ASSIGNMENT ▸ Could you show all lines in the entries below that contain the string "Engines"?

EXTRACTED RECORDS ▸
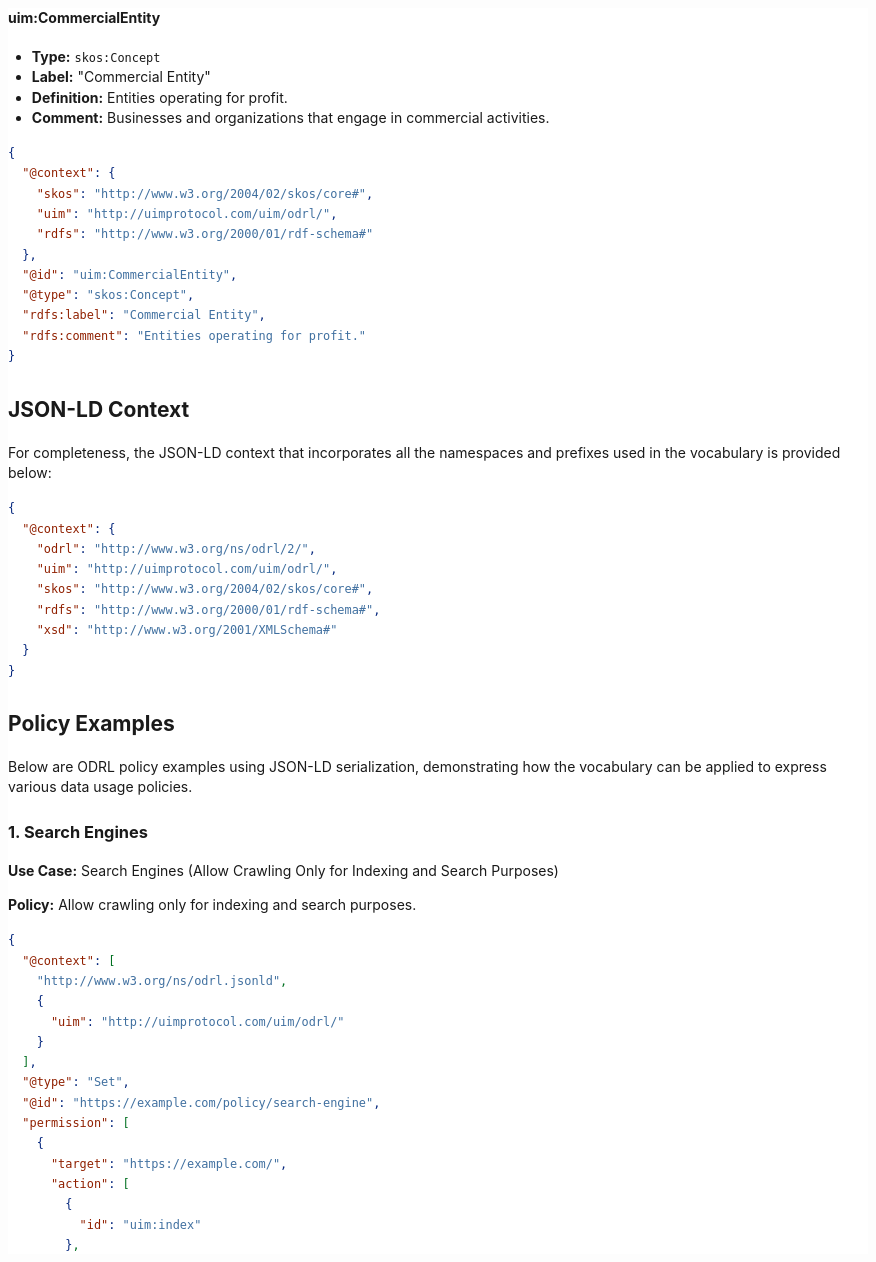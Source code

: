 #### **uim:CommercialEntity**

- **Type:** `skos:Concept`
- **Label:** "Commercial Entity"
- **Definition:** Entities operating for profit.
- **Comment:** Businesses and organizations that engage in commercial activities.

```json
{
  "@context": {
    "skos": "http://www.w3.org/2004/02/skos/core#",
    "uim": "http://uimprotocol.com/uim/odrl/",
    "rdfs": "http://www.w3.org/2000/01/rdf-schema#"
  },
  "@id": "uim:CommercialEntity",
  "@type": "skos:Concept",
  "rdfs:label": "Commercial Entity",
  "rdfs:comment": "Entities operating for profit."
}
```

## **JSON-LD Context**

For completeness, the JSON-LD context that incorporates all the namespaces and prefixes used in the vocabulary is provided below:

```json
{
  "@context": {
    "odrl": "http://www.w3.org/ns/odrl/2/",
    "uim": "http://uimprotocol.com/uim/odrl/",
    "skos": "http://www.w3.org/2004/02/skos/core#",
    "rdfs": "http://www.w3.org/2000/01/rdf-schema#",
    "xsd": "http://www.w3.org/2001/XMLSchema#"
  }
}
```

## **Policy Examples**

Below are ODRL policy examples using JSON-LD serialization, demonstrating how the vocabulary can be applied to express various data usage policies.

### **1. Search Engines**

**Use Case:** Search Engines (Allow Crawling Only for Indexing and Search Purposes)

**Policy:** Allow crawling only for indexing and search purposes.

```json
{
  "@context": [
    "http://www.w3.org/ns/odrl.jsonld",
    {
      "uim": "http://uimprotocol.com/uim/odrl/"
    }
  ],
  "@type": "Set",
  "@id": "https://example.com/policy/search-engine",
  "permission": [
    {
      "target": "https://example.com/",
      "action": [
        {
          "id": "uim:index"
        },
```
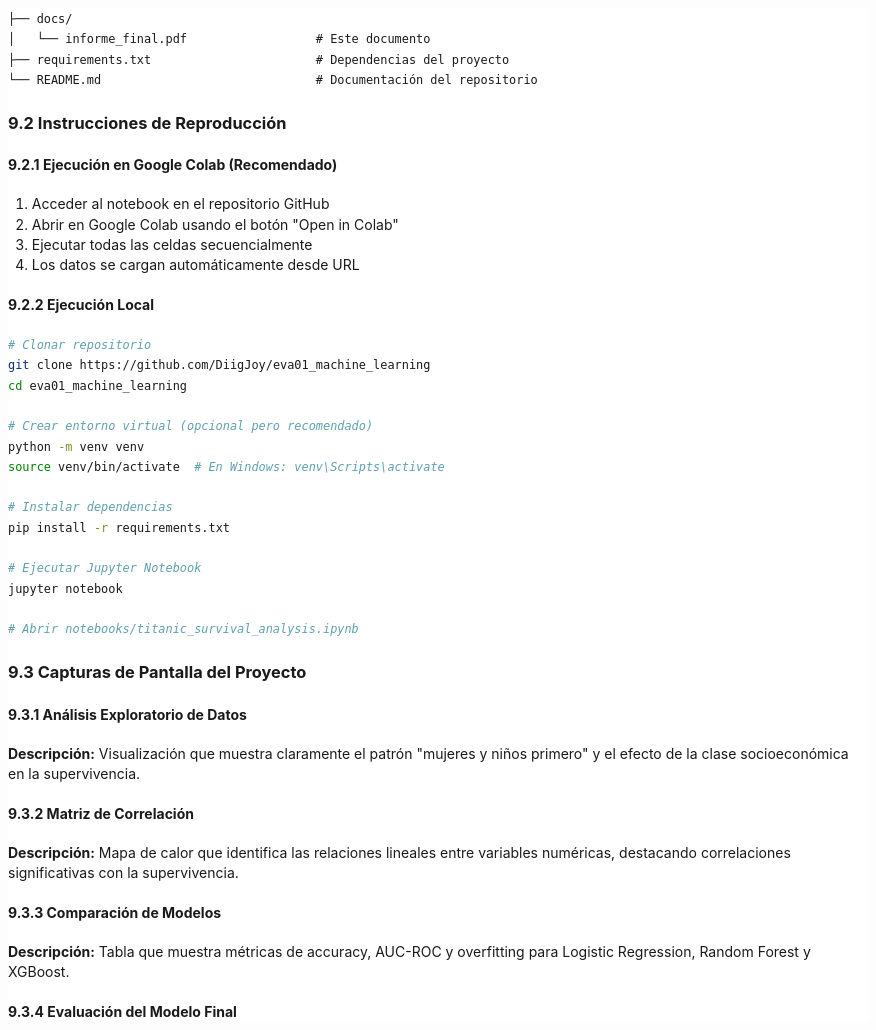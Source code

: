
 ```
├── docs/
│   └── informe_final.pdf                  # Este documento
├── requirements.txt                       # Dependencias del proyecto
└── README.md                              # Documentación del repositorio
```

### 9.2 Instrucciones de Reproducción

#### 9.2.1 Ejecución en Google Colab (Recomendado)
1. Acceder al notebook en el repositorio GitHub
2. Abrir en Google Colab usando el botón "Open in Colab"
3. Ejecutar todas las celdas secuencialmente
4. Los datos se cargan automáticamente desde URL

#### 9.2.2 Ejecución Local
```bash
# Clonar repositorio
git clone https://github.com/DiigJoy/eva01_machine_learning
cd eva01_machine_learning

# Crear entorno virtual (opcional pero recomendado)
python -m venv venv
source venv/bin/activate  # En Windows: venv\Scripts\activate

# Instalar dependencias
pip install -r requirements.txt

# Ejecutar Jupyter Notebook
jupyter notebook

# Abrir notebooks/titanic_survival_analysis.ipynb
```

### 9.3 Capturas de Pantalla del Proyecto

#### 9.3.1 Análisis Exploratorio de Datos

**Descripción:** Visualización que muestra claramente el patrón "mujeres y niños primero" y el efecto de la clase socioeconómica en la supervivencia.

#### 9.3.2 Matriz de Correlación

**Descripción:** Mapa de calor que identifica las relaciones lineales entre variables numéricas, destacando correlaciones significativas con la supervivencia.

#### 9.3.3 Comparación de Modelos

**Descripción:** Tabla que muestra métricas de accuracy, AUC-ROC y overfitting para Logistic Regression, Random Forest y XGBoost.

#### 9.3.4 Evaluación del Modelo Final
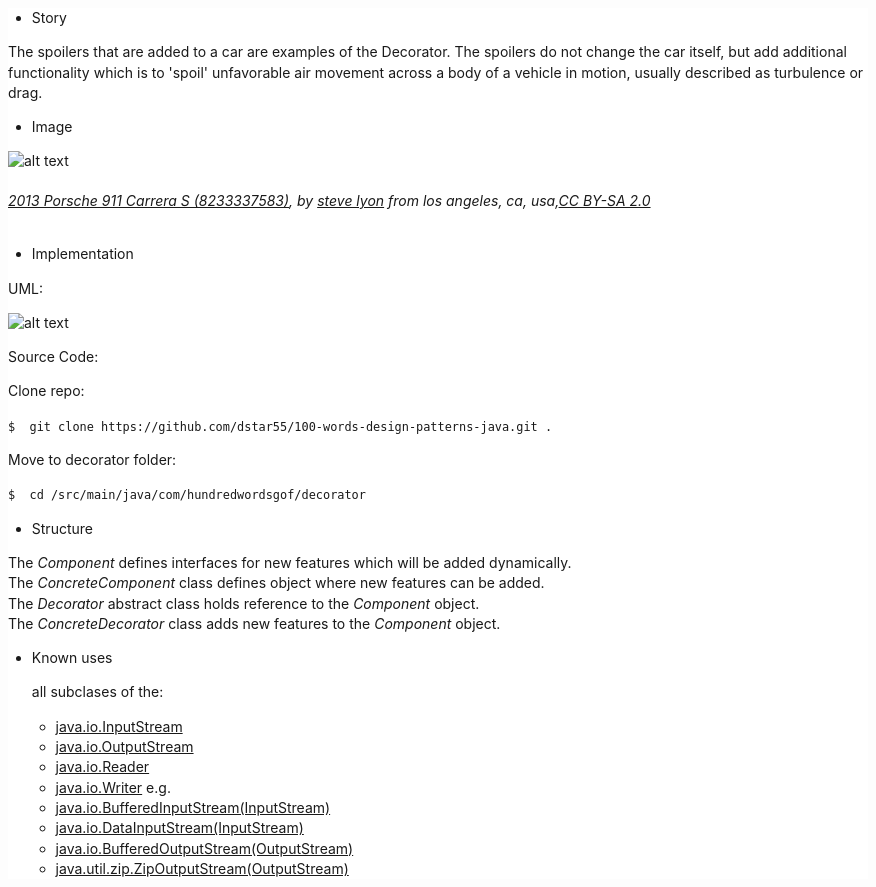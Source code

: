 
* Story

The spoilers that are added to a car are examples of the Decorator. 
The spoilers do not change the car itself, but add additional functionality which is to 'spoil' unfavorable air movement across a body of a vehicle in motion, usually described as turbulence or drag.


* Image

![alt text](https://github.com/dstar55/100-words-design-patterns-java/blob/gh-pages-resources/decorator.jpg "013 Porsche 911 Carrera S (8233337583)")  
######  <a href="https://commons.wikimedia.org/wiki/File:2013_Porsche_911_Carrera_S_(8233337583).jpg">2013 Porsche 911 Carrera S (8233337583)</a>, by <a href="http://www.flickr.com/people/15779944@N00">steve lyon</a> from los angeles, ca, usa,<a href="https://creativecommons.org/licenses/by-sa/2.0/legalcode">CC BY-SA 2.0</a>

* Implementation

UML: 

![alt text](https://github.com/dstar55/100-words-design-patterns-java/blob/master/src/main/resources/decorator.png "UML Decorator")

Source Code:

Clone repo:
```
$  git clone https://github.com/dstar55/100-words-design-patterns-java.git .
```

Move to decorator folder:

```
$  cd /src/main/java/com/hundredwordsgof/decorator
```

* Structure

The *Component* defines interfaces for new features which will be added dynamically.  
The *ConcreteComponent* class defines object where new features can be added.  
The *Decorator* abstract class holds reference to the *Component* object.  
The *ConcreteDecorator* class adds new features to the *Component* object.  


* Known uses 

  all subclases of the:
  * [java.io.InputStream](https://docs.oracle.com/javase/7/docs/api/java/io/InputStream.html) 
  * [java.io.OutputStream](https://docs.oracle.com/javase/7/docs/api/java/io/OutputStream.html)
  * [java.io.Reader](https://docs.oracle.com/javase/7/docs/api/java/io/Reader.html)
  * [java.io.Writer](https://docs.oracle.com/javase/7/docs/api/java/io/Writer.html)
  e.g.
  * [java.io.BufferedInputStream(InputStream)](https://docs.oracle.com/javase/7/docs/api/java/io/BufferedInputStream.html)
  * [java.io.DataInputStream(InputStream)](https://docs.oracle.com/javase/7/docs/api/java/io/DataInputStream.html)
  * [java.io.BufferedOutputStream(OutputStream)](https://docs.oracle.com/javase/7/docs/api/java/io/BufferedOutputStream.html)
  * [java.util.zip.ZipOutputStream(OutputStream)](https://docs.oracle.com/javase/7/docs/api/java/util/zip/ZipOutputStream.html)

SOLVED EXERCISE ▸
### **1. Search Engines**
**Use Case:** Search Engines (Allow Crawling Only for Indexing and Search Purposes)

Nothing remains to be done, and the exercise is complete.